Trained from scratch (both towers co-trained) with symmetric multi-positive InfoNCE and cross-GPU negative gathering.

Each checkpoint folder:

<ckpt>/
├── head_query.pt          # query projection head  (torch, fp32)
├── head_target.pt         # target projection head (torch, fp32)
├── logit_scale.pt         # learnable temperature
├── metrics.json           # full per-epoch eval trajectory
└── shared_backbone/
    ├── query/             # PEFT LoRA adapter (query side)
    └── target/            # PEFT LoRA adapter (target side)

Training data

Query modifications come from the FACap dress-slice composed-retrieval triplets (reference image + modification + target image). For the audio model, the modification texts are TTS-synthesized to speech: a 110-speaker VCTK reference bank (100 training-pool + 10 held-out OOD speakers) voiced by Chatterbox zero-shot cloning, ~56k clips. No human-recorded speech is used in training. (Pipeline: src/data/build_tts_audio.py in the project repo.)

Usage

This is a custom two-tower model, not a standard transformers auto-class — load it with the project code (src/training/two_tower_model.py, TwoTowerSharedBackbone):

from huggingface_hub import snapshot_download
ckpt = snapshot_download("DanJZY/audio-composed-fashion-item-retriever")
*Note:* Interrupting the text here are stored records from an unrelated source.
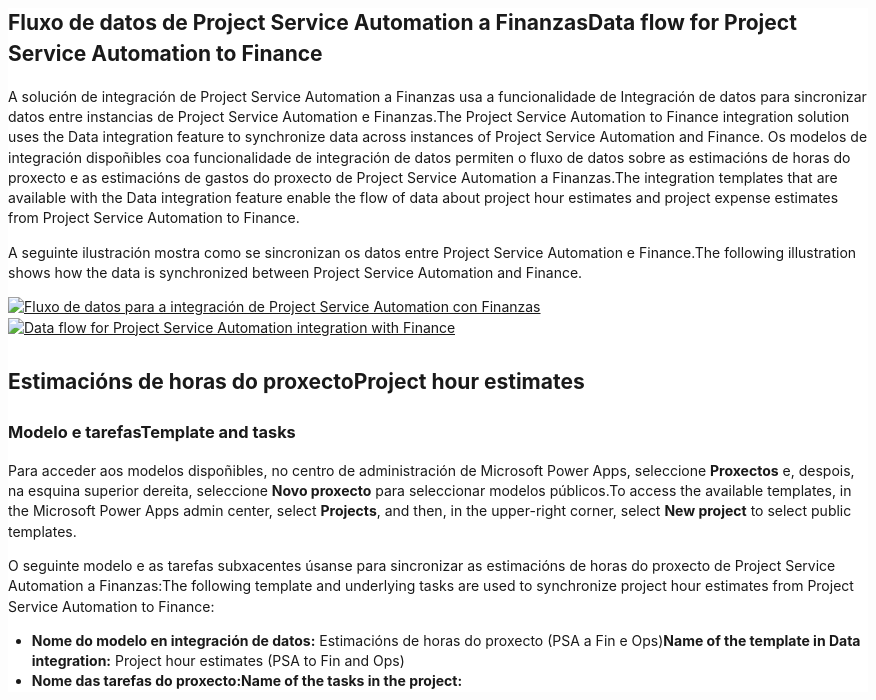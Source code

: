 ## <a name="data-flow-for-project-service-automation-to-finance"></a><span data-ttu-id="db4c1-107">Fluxo de datos de Project Service Automation a Finanzas</span><span class="sxs-lookup"><span data-stu-id="db4c1-107">Data flow for Project Service Automation to Finance</span></span>

<span data-ttu-id="db4c1-108">A solución de integración de Project Service Automation a Finanzas usa a funcionalidade de Integración de datos para sincronizar datos entre instancias de Project Service Automation e Finanzas.</span><span class="sxs-lookup"><span data-stu-id="db4c1-108">The Project Service Automation to Finance integration solution uses the Data integration feature to synchronize data across instances of Project Service Automation and Finance.</span></span> <span data-ttu-id="db4c1-109">Os modelos de integración dispoñibles coa funcionalidade de integración de datos permiten o fluxo de datos sobre as estimacións de horas do proxecto e as estimacións de gastos do proxecto de Project Service Automation a Finanzas.</span><span class="sxs-lookup"><span data-stu-id="db4c1-109">The integration templates that are available with the Data integration feature enable the flow of data about project hour estimates and project expense estimates from Project Service Automation to Finance.</span></span>

<span data-ttu-id="db4c1-110">A seguinte ilustración mostra como se sincronizan os datos entre Project Service Automation e Finance.</span><span class="sxs-lookup"><span data-stu-id="db4c1-110">The following illustration shows how the data is synchronized between Project Service Automation and Finance.</span></span>

<span data-ttu-id="db4c1-111">[![Fluxo de datos para a integración de Project Service Automation con Finanzas](./media/ProjectEstimatesFlow.png)](./media/ProjectEstimatesFlow.png)</span><span class="sxs-lookup"><span data-stu-id="db4c1-111">[![Data flow for Project Service Automation integration with Finance](./media/ProjectEstimatesFlow.png)](./media/ProjectEstimatesFlow.png)</span></span>

## <a name="project-hour-estimates"></a><span data-ttu-id="db4c1-112">Estimacións de horas do proxecto</span><span class="sxs-lookup"><span data-stu-id="db4c1-112">Project hour estimates</span></span>

### <a name="template-and-tasks"></a><span data-ttu-id="db4c1-113">Modelo e tarefas</span><span class="sxs-lookup"><span data-stu-id="db4c1-113">Template and tasks</span></span>

<span data-ttu-id="db4c1-114">Para acceder aos modelos dispoñibles, no centro de administración de Microsoft Power Apps, seleccione **Proxectos** e, despois, na esquina superior dereita, seleccione **Novo proxecto** para seleccionar modelos públicos.</span><span class="sxs-lookup"><span data-stu-id="db4c1-114">To access the available templates, in the Microsoft Power Apps admin center, select **Projects**, and then, in the upper-right corner, select **New project** to select public templates.</span></span>

<span data-ttu-id="db4c1-115">O seguinte modelo e as tarefas subxacentes úsanse para sincronizar as estimacións de horas do proxecto de Project Service Automation a Finanzas:</span><span class="sxs-lookup"><span data-stu-id="db4c1-115">The following template and underlying tasks are used to synchronize project hour estimates from Project Service Automation to Finance:</span></span>

- <span data-ttu-id="db4c1-116">**Nome do modelo en integración de datos:** Estimacións de horas do proxecto (PSA a Fin e Ops)</span><span class="sxs-lookup"><span data-stu-id="db4c1-116">**Name of the template in Data integration:** Project hour estimates (PSA to Fin and Ops)</span></span>
- <span data-ttu-id="db4c1-117">**Nome das tarefas do proxecto:**</span><span class="sxs-lookup"><span data-stu-id="db4c1-117">**Name of the tasks in the project:**</span></span>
# Build the model (frozen speechQwen2-VL base + 2 LoRA adapters + 2 heads),
# then load weights from <ckpt>/audio (or <ckpt>/text):
#   peft weights : load_peft_weights(f"{ckpt}/audio/shared_backbone")
#   heads        : torch.load(f"{ckpt}/audio/head_query.pt"), head_target.pt
#   temperature  : torch.load(f"{ckpt}/audio/logit_scale.pt")
# See src/training/train_plan10.py for the exact load routine.

Retrieval: encode the gallery once with the target tower, encode each (image, spoken/typed modification) with the query tower, rank by cosine similarity.

License & intended use

Research use only. These weights are LoRA adapters + projection heads on top of DanJZY/Qwen2-VL-7B-Speech; no third-party image data is included. The model is trained on FACap, whose upstream license is not stated — clarify FACap's terms before any redistribution or commercial use.